My post on Justice Scalia interrupting Steven Lechner from Marvin M. Brandt Revocable Trust v. United States has been one of my most popular recent posts. In short, I faulted Scalia for interrupting a first-time lawyer before the Court, who was apparently reading from notes (I haven’t heard from anyone who had a direct line of sight of the lectern).
Scalia said, ”Counsel, you are not reading this, are you?” I called this a “dick move.” In three days the post has received nearly 3,000 views, has been republished by Business Insider (which got 6,500 views), spurred an article by Tony Mauro in BLT, the ABA Journal, AboveTheLaw, Mother Jones (for once Kevin Drum agrees with me), Simple Justice (for once Scott agrees with Joe Patrice but as usual disagrees with me), been tweeted nearly 100 times, received over 170 “likes” on Facebook, and lots more emails. The verdict was mixed. Some say Scalia was being a jerk for chewing out the lawyer. Others said this lawyer was in the big league, and should not have been reading, and Scalia was entirely justified with his comment.
I’ve avoided responding here because I wanted to listen to the audio to gain the context (as best as possible without video). You can do so here, and judge for yourself. The magic starts around 1:10. At 1:20 Scalia jumps in. There is a solid six seconds of awkward silence (about the same length Solicitor General Verrilli was silent when he chocked on the tragic sip of water during oral arguments in NFIB). Then at 1:28 Justice Breyer says “it’s all right,” with some awkward laughter. Three more seconds of uncomfortable silence. At 1:33, the lawyer resumes his presentation–presumably not reading–and continues his argument. As an aside, he did a decent job. In fact, as pointed out in the article by Mauro, the Deputy Solicitor General was consistently unable to answer a key question from the Justices–how much land would an adverse ruling for the government impact. As a property scholar, this case was a treat (Scalia and Breyer also talked about their property studies at HLS).
But anyway, back to the dick move. Although not quite a legal term of art (yet), as I understand it (and Urban Dictionary largely confirms with more vulgarity), this refers to something a person does, which is even uncharacteristically for him, a bad thing to do, that makes life more difficult for others.
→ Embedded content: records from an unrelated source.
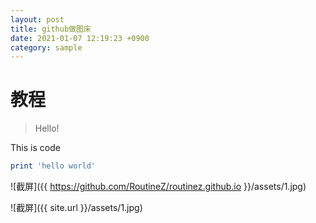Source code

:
 ```yaml
---
layout: post
title: github做图床
date: 2021-01-07 12:19:23 +0900
category: sample
---
```

# 教程
> Hello!

This is code
```ruby
print 'hello world'
```



![截屏]({{ https://github.com/RoutineZ/routinez.github.io }}/assets/1.jpg)

![截屏]({{ site.url }}/assets/1.jpg)
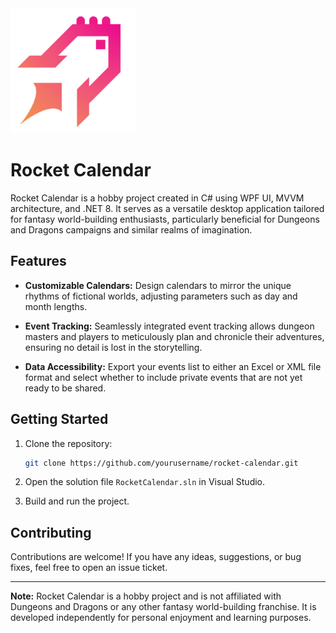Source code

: 
<img src="https://github.com/James-Steenburg/Rocket-Calendar/blob/master/RocketCalendar/Assets/RC-PNG-T.png" width="200" height="200">

# Rocket Calendar

Rocket Calendar is a hobby project created in C# using WPF UI, MVVM architecture, and .NET 8. It serves as a versatile desktop application tailored for fantasy world-building enthusiasts, particularly beneficial for Dungeons and Dragons campaigns and similar realms of imagination.

## Features

- **Customizable Calendars:** Design calendars to mirror the unique rhythms of fictional worlds, adjusting parameters such as day and month lengths.
  
- **Event Tracking:** Seamlessly integrated event tracking allows dungeon masters and players to meticulously plan and chronicle their adventures, ensuring no detail is lost in the storytelling.

- **Data Accessibility:** Export your events list to either an Excel or XML file format and select whether to include private events that are not yet ready to be shared.

## Getting Started

1. Clone the repository:

   ```bash
   git clone https://github.com/yourusername/rocket-calendar.git
   ```

2. Open the solution file `RocketCalendar.sln` in Visual Studio.

3. Build and run the project.

## Contributing

Contributions are welcome! If you have any ideas, suggestions, or bug fixes, feel free to open an issue ticket.

---

**Note:** Rocket Calendar is a hobby project and is not affiliated with Dungeons and Dragons or any other fantasy world-building franchise. It is developed independently for personal enjoyment and learning purposes.
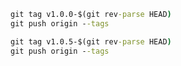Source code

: 


```cmd
git tag v1.0.0-$(git rev-parse HEAD)
git push origin --tags
```



```cmd
git tag v1.0.5-$(git rev-parse HEAD)
git push origin --tags
```


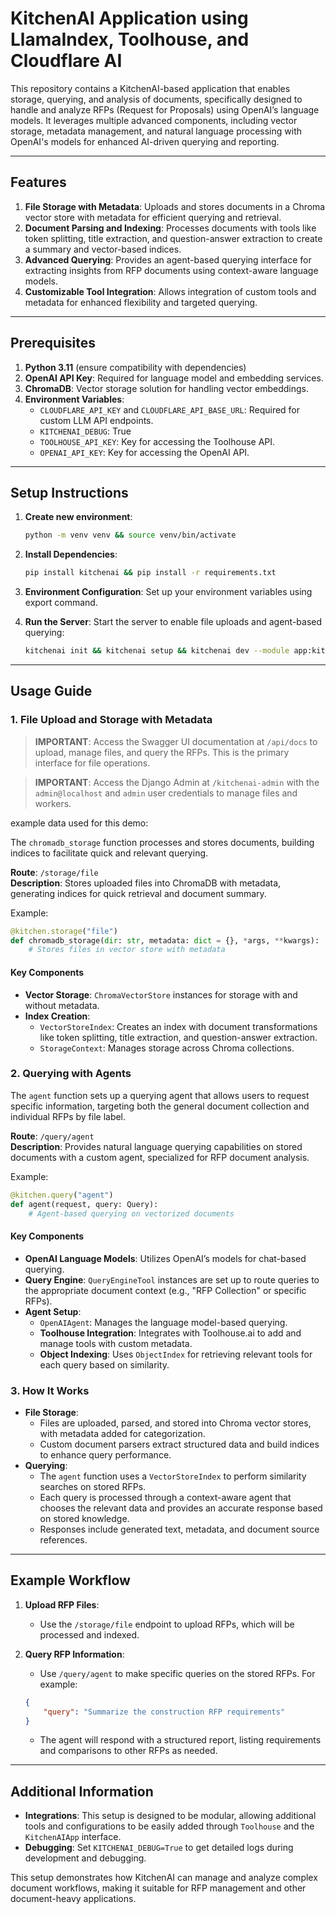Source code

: # KitchenAI Application using LlamaIndex, Toolhouse, and Cloudflare AI

This repository contains a KitchenAI-based application that enables storage, querying, and analysis of documents, specifically designed to handle and analyze RFPs (Request for Proposals) using OpenAI’s language models. It leverages multiple advanced components, including vector storage, metadata management, and natural language processing with OpenAI's models for enhanced AI-driven querying and reporting.

---

## Features

1. **File Storage with Metadata**: Uploads and stores documents in a Chroma vector store with metadata for efficient querying and retrieval.
2. **Document Parsing and Indexing**: Processes documents with tools like token splitting, title extraction, and question-answer extraction to create a summary and vector-based indices.
3. **Advanced Querying**: Provides an agent-based querying interface for extracting insights from RFP documents using context-aware language models.
4. **Customizable Tool Integration**: Allows integration of custom tools and metadata for enhanced flexibility and targeted querying.

---

## Prerequisites

1. **Python 3.11** (ensure compatibility with dependencies)
2. **OpenAI API Key**: Required for language model and embedding services.
3. **ChromaDB**: Vector storage solution for handling vector embeddings.
4. **Environment Variables**:
   - `CLOUDFLARE_API_KEY` and `CLOUDFLARE_API_BASE_URL`: Required for custom LLM API endpoints.
   - `KITCHENAI_DEBUG`: True
   - `TOOLHOUSE_API_KEY`: Key for accessing the Toolhouse API.
   - `OPENAI_API_KEY`: Key for accessing the OpenAI API.

---

## Setup Instructions

1. **Create new environment**:
   ```bash
   python -m venv venv && source venv/bin/activate
   ```

2. **Install Dependencies**:
   ```bash
   pip install kitchenai && pip install -r requirements.txt
   ```

2. **Environment Configuration**:
   Set up your environment variables using export command.

3. **Run the Server**:
   Start the server to enable file uploads and agent-based querying:
   ```bash
   kitchenai init && kitchenai setup && kitchenai dev --module app:kitchen 
   ```

---

## Usage Guide

### 1. File Upload and Storage with Metadata

> **IMPORTANT**: Access the Swagger UI documentation at `/api/docs` to upload, manage files, and query the RFPs. This is the primary interface for file operations.

> **IMPORTANT**: Access the Django Admin at `/kitchenai-admin` with the `admin@localhost` and `admin` user credentials to manage files and workers.


example data used for this demo: [](https://github.com/epuerta9/kitchenai-community/tree/main/src/kitchenai_community/llama_index_toolhouse_cloudflare/data)



The `chromadb_storage` function processes and stores documents, building indices to facilitate quick and relevant querying.

**Route**: `/storage/file`  
**Description**: Stores uploaded files into ChromaDB with metadata, generating indices for quick retrieval and document summary.  

Example:
```python
@kitchen.storage("file")
def chromadb_storage(dir: str, metadata: dict = {}, *args, **kwargs):
    # Stores files in vector store with metadata
```

#### Key Components

- **Vector Storage**: `ChromaVectorStore` instances for storage with and without metadata.
- **Index Creation**:
   - `VectorStoreIndex`: Creates an index with document transformations like token splitting, title extraction, and question-answer extraction.
   - `StorageContext`: Manages storage across Chroma collections.

### 2. Querying with Agents

The `agent` function sets up a querying agent that allows users to request specific information, targeting both the general document collection and individual RFPs by file label.

**Route**: `/query/agent`  
**Description**: Provides natural language querying capabilities on stored documents with a custom agent, specialized for RFP document analysis.  

Example:
```python
@kitchen.query("agent")
def agent(request, query: Query):
    # Agent-based querying on vectorized documents
```

#### Key Components

- **OpenAI Language Models**: Utilizes OpenAI’s models for chat-based querying.
- **Query Engine**: `QueryEngineTool` instances are set up to route queries to the appropriate document context (e.g., "RFP Collection" or specific RFPs).
- **Agent Setup**:
   - `OpenAIAgent`: Manages the language model-based querying.
   - **Toolhouse Integration**: Integrates with Toolhouse.ai to add and manage tools with custom metadata.
   - **Object Indexing**: Uses `ObjectIndex` for retrieving relevant tools for each query based on similarity.

### 3. How It Works

- **File Storage**:
   - Files are uploaded, parsed, and stored into Chroma vector stores, with metadata added for categorization.
   - Custom document parsers extract structured data and build indices to enhance query performance.
- **Querying**:
   - The `agent` function uses a `VectorStoreIndex` to perform similarity searches on stored RFPs.
   - Each query is processed through a context-aware agent that chooses the relevant data and provides an accurate response based on stored knowledge.
   - Responses include generated text, metadata, and document source references.

---

## Example Workflow

1. **Upload RFP Files**:
   - Use the `/storage/file` endpoint to upload RFPs, which will be processed and indexed.

2. **Query RFP Information**:
   - Use `/query/agent` to make specific queries on the stored RFPs. For example:
   ```json
   {
       "query": "Summarize the construction RFP requirements"
   }
   ```

   - The agent will respond with a structured report, listing requirements and comparisons to other RFPs as needed.

---

## Additional Information

- **Integrations**: This setup is designed to be modular, allowing additional tools and configurations to be easily added through `Toolhouse` and the `KitchenAIApp` interface.
- **Debugging**: Set `KITCHENAI_DEBUG=True` to get detailed logs during development and debugging.

This setup demonstrates how KitchenAI can manage and analyze complex document workflows, making it suitable for RFP management and other document-heavy applications.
I was fortunate enough to clerk for two judges who were always gracious to counsel, though I am not unfamiliar with the idea of judges being mean to lawyers. What I found out of the ordinary in this case was that Scalia would take the occasion to chew out a first-time advocate when it was totally unnecessary. If he wanted to stop him from reading, Scalia could’ve done what he usually does: ask a question! The transcript shows that he asked about 18 questions. That would’ve been the easy way. No. Instead, Scalia went out of his way to demean the lawyer, for no purpose other than making him look unprepared.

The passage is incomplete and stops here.